Careless in Red (Inspector Lynley, #15)(109)



“Mum.” He made it a drawn-out and patient multisyllable word. I’m not a baby was the implication.

“Okay, okay. I’m off,” she said.

“See you later,” he told her. “Love you, Mum.”

SHE WENT BACK TO Casvelyn. The bakery where Madlyn Angarrack worked was established not any great distance from the police station, so she parked in front of that grey squat building and she walked to find it. The wind had picked up, blowing in from the northwest and carrying with it a chill reminder of winter. It would be this way until very late spring. That season came slowly, in fits and starts.

A pleasant-looking white building on the corner of Burn View Lane, Casvelyn of Cornwall was opposite St. Mevan Down. Bea reached it after a hike up Queen Street, where the pavements still held shoppers and cars still lined the kerb despite the growing lateness of the afternoon. It might have been any shopping precinct in any town in the country, Bea thought as she hurried along it. Here, identifying the shops by name, were the ubiquitous dismal plastic signs above doors and windows. Here, beneath them, were the tired-looking mothers pushing their babies in pushchairs and the uniformed schoolchildren smoking in front of a video arcade.

The bakery was only slightly different to the other shops, in that its signage was faux Victorian, fabricated from wood. In its bowfront window, trays held row upon row of the golden pasties for which the bakery was known. Within, two girls were boxing some of these up for a rangy young man wearing a hoodie with Outer Bombora, Outta Sight printed on the back.

One of these girls would be Madlyn Angarrack, Bea reckoned. She decided it had to be the slim, dark-haired one. The other, enormously overweight and spotty faced, sadly did not appear to be someone who might have been the object of an attractive eighteen-year-old boy’s lust.

Bea entered and waited till they had served the customer, who relieved them of the last of the day’s pasties. Then she asked for Madlyn Angarrack, and the dark-haired girl, as Bea had suspected, identified herself. Bea showed her warrant card and asked for a word. Madlyn wiped her hands down the front of her striped pinny, glanced at her companion who looked a bit too interested in the proceedings, and said she’d talk to Bea outside. She fetched an anorak. She didn’t, Bea noted, look surprised to have a detective come calling.

When they were out on the pavement, Madlyn said, “I know about Santo, that he was murdered. Kerra told me. Kerra’s his sister.”

“You wouldn’t be surprised that we’d want to speak with you, then.”

“I wouldn’t be surprised.” Madlyn gave no other information and she waited, as if fully informed of her rights and wanting to see how much Bea knew and what, if anything, Bea suspected.
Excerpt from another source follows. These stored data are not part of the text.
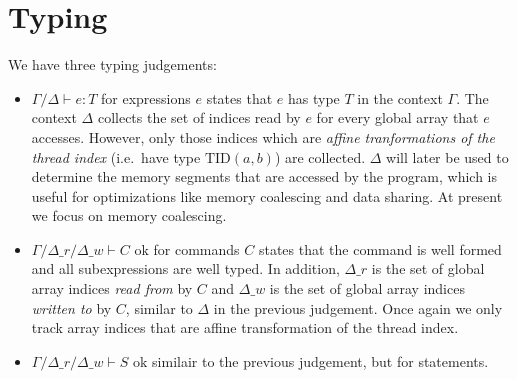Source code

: \documentclass{article}
\newcommand{\of}{\!:\!}
\newcommand{\ok}{\text{ ok}}
\newcommand{\tid}[2]{\text{TID}(#1, #2)}
\renewcommand{\|}{\:|\:}
\begin{document}
\section{Typing}
We have three typing judgements: 
\begin{itemize} 
\item ${\Gamma}/{\Delta} {\vdash} e \of T$ for expressions $e$ states that $e$ has type $T$ in the context ${\Gamma}$. The context ${\Delta}$ collects the set of indices read by $e$ for every global array that $e$ accesses. However, only those indices which are \emph{affine tranformations of the thread index} (i.e.\ have type $\tid{a}{b}$) are collected. ${\Delta}$ will later be used to determine the memory segments that are accessed by the program, which is useful for optimizations like memory coalescing and data sharing. At present we focus on memory coalescing.

\item ${\Gamma}/{\Delta}\_r/{\Delta}\_w {\vdash} C \ok$ for commands $C$ states that the command is well formed and all subexpressions are well typed. In addition, ${\Delta}\_r$ is the set of global array indices \emph{read from} by $C$ and ${\Delta}\_w$ is the set of global array indices \emph{written to} by $C$, similar to ${\Delta}$ in the previous judgement. Once again we only track array indices that are affine transformation of the thread index.

\item ${\Gamma}/{\Delta}\_r/{\Delta}\_w {\vdash} S \ok$ similair to the previous judgement, but for statements.
\end{itemize}
\end{document}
“You and Santo were involved.”

“Santo,” Madlyn said, “was my lover.”

“You don’t call him your boyfriend?”

Madlyn glanced at the down across the street from them. Maram and sea lime grasses at its edge were being tossed by the growing wind. “He started out my boyfriend,” she said. “Boyfriend and girlfriend, that’s what we were. Going on dates, hanging about, surfing…That’s how I met him. I taught him surfing. But then we became lovers and I call it lovers because that’s what we were. Two people in love who expressed their love through sexual intercourse.”

“Baldly stated.” Most girls her age wouldn’t have been so direct. Bea wondered why she was.

“Well, that’s what it is, isn’t it?” Madlyn’s words sounded brittle. “A man’s penis entering a woman’s vagina. All the befores and all the afters as well, but it really comes down to a penis entering a vagina. So the truth is that Santo put his penis into my vagina and I let him do it. He was my first. I wasn’t his. I heard he was dead. I can’t say I’m sorry about it, but I didn’t know he’d been murdered. That’s actually all I have to tell you.”

“It’s not all I need to know, I’m afraid,” Bea told the girl. “Look. Would you like to go some place for a coffee?”

“I’m not off work yet. I can’t leave, and I shouldn’t even be out here talking to you.”

“If you’d like to meet later…?”

“That’s not necessary. I don’t know anything. I have nothing to tell you other than what I’ve already said. And this: Santo broke up with me nearly eight weeks ago and that was that. I don’t know why.”

“He gave you no reason?”

“It was time, he said.” She still sounded hard, but for the first time, her composure seemed slightly shaken. “There was probably someone else that he’d found, but he wouldn’t say. Just that it’d been good between us but it was time for it to end. One day things’re fine and the next day they’re over. That was probably the way he was with everyone, but I didn’t know it because I didn’t know him before he came to my father’s shop for a surfboard and wanted lessons.” She’d continued looking into the street and to the down beyond it, but now she turned her gaze to Bea. She said, “Is that all? I don’t know anything else.”

“I’ve been told that Santo was embarking on something irregular,” Bea said. “That was the word used. Irregular. I’m wondering if you know what that was.”

She frowned. “What do you mean, ‘irregular’?”